Yes, all models are wrong…that totally misses the point

The LinkedIn discussion (mentioned here) that started in response to my post on theory raised some interesting issues that I want to explore a little more. (I’d give a hyperlink to the LinkedIn discussion itself, but it’s unfortunately in a members-only group. I like that LinkedIn connects people interested in discussing common interests, but I really wish people would comment here, in public. Why use a social media tool to stovepipe communication? Oh, well.) Here’s the comment that got me thinking:

Yes there are predictabilities but no absolutes. Some folks are more comfortable with their hunches than others. It is that casual and variable extent of personal discipline that may influence policy and practices that bothers me but I also know that occasionally one must hazard a guess and take action because the brick wall ahead is not the desired point of impact. A wise man once said “All models are wrong, some are useful.”

Which was then joined by this comment:

Each theory is at best a coherent approximation of reality. It ties in neatly with [the above] remark “All models are wrong. Some are useful.”

The George Box paraphrase – “All models are wrong. Some are useful.” – struck me as odd. I’ve heard it ever since college, but it seemed irrelevant in this context. The discussion was largely about the extent to which we needed to make sure we understood a situation before we tried to change it. I didn’t see where the whole all-models-are-wrong thing fit in.
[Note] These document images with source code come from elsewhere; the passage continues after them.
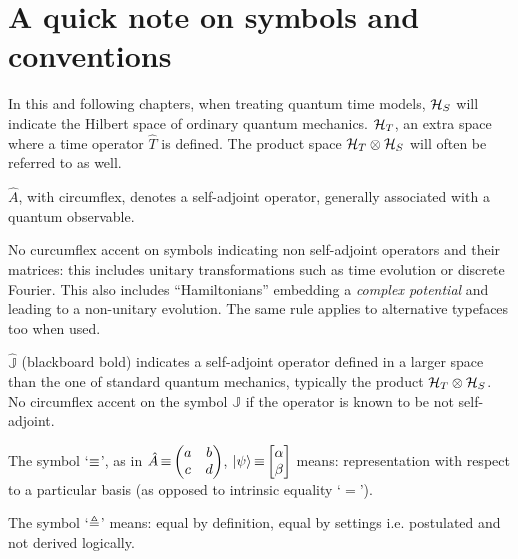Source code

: \small

\section*{A quick note on symbols and conventions}

In this and following chapters, when treating quantum time models,
$\mathcal{H}_S$ will indicate the Hilbert space of ordinary quantum mechanics.
$\mathcal{H}_T$, an extra space where a time operator $\hat{T}$ is defined. The product space $\mathcal{H}_T \otimes \mathcal{H}_S$
will often be referred to as well.

$\hat{A}$, with circumflex, denotes a self-adjoint operator, generally associated with a quantum observable.

No curcumflex accent on symbols indicating non self-adjoint operators and their matrices:
this includes unitary transformations such as
time evolution or discrete Fourier.
This also includes ``Hamiltonians'' embedding a \emph{complex potential}
and leading to a non-unitary evolution. The same rule applies to alternative typefaces too when used.

$\hat{\mathbb{J}}$ (blackboard bold) indicates a self-adjoint operator defined in
a larger space than the one of standard quantum mechanics,
typically the product $\mathcal{H}_T \otimes \mathcal{H}_S$.
No circumflex accent on the symbol ${\mathbb{J}}$ if the operator is
known to be not self-adjoint.

The symbol `$\operatorname*{\equiv}$', as in $\hat{A} \repr \mqty(a&b\\c&d)$, $\ket{\psi} \repr \mqty[\alpha \\ \beta]$
means: representation with respect to a particular basis (as opposed to intrinsic equality `$=$').

The symbol `$\triangleq$'
means: equal by definition, equal by settings i.e. postulated and not derived logically.

\normalsize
I asked the commenters to explain how it was relevant and didn’t get much of a response, so what follows is a guess at what they meant, and an explanation of why what I think they meant betrays a misunderstanding about models in general.

A lot of what I write in this post was inspired by a presentation Thad Tarpey gave at the 2009 Joint Statistical Meetings, which I came across from Andrew Gelman posting it on his blog.

First, some context. When Goerge Box wrote that all models are wrong but some are useful, he was referring to the use of polynomials as approximations in statistical models. Taking the sentence before and after the oft-repeated part of what he said:

The fact that the polynomial is an approximation does not necessarily detract from its usefulness because all models are approximations. Essentially, all models are wrong but some are useful. However, the approximate nature of the model must always be borne in mind.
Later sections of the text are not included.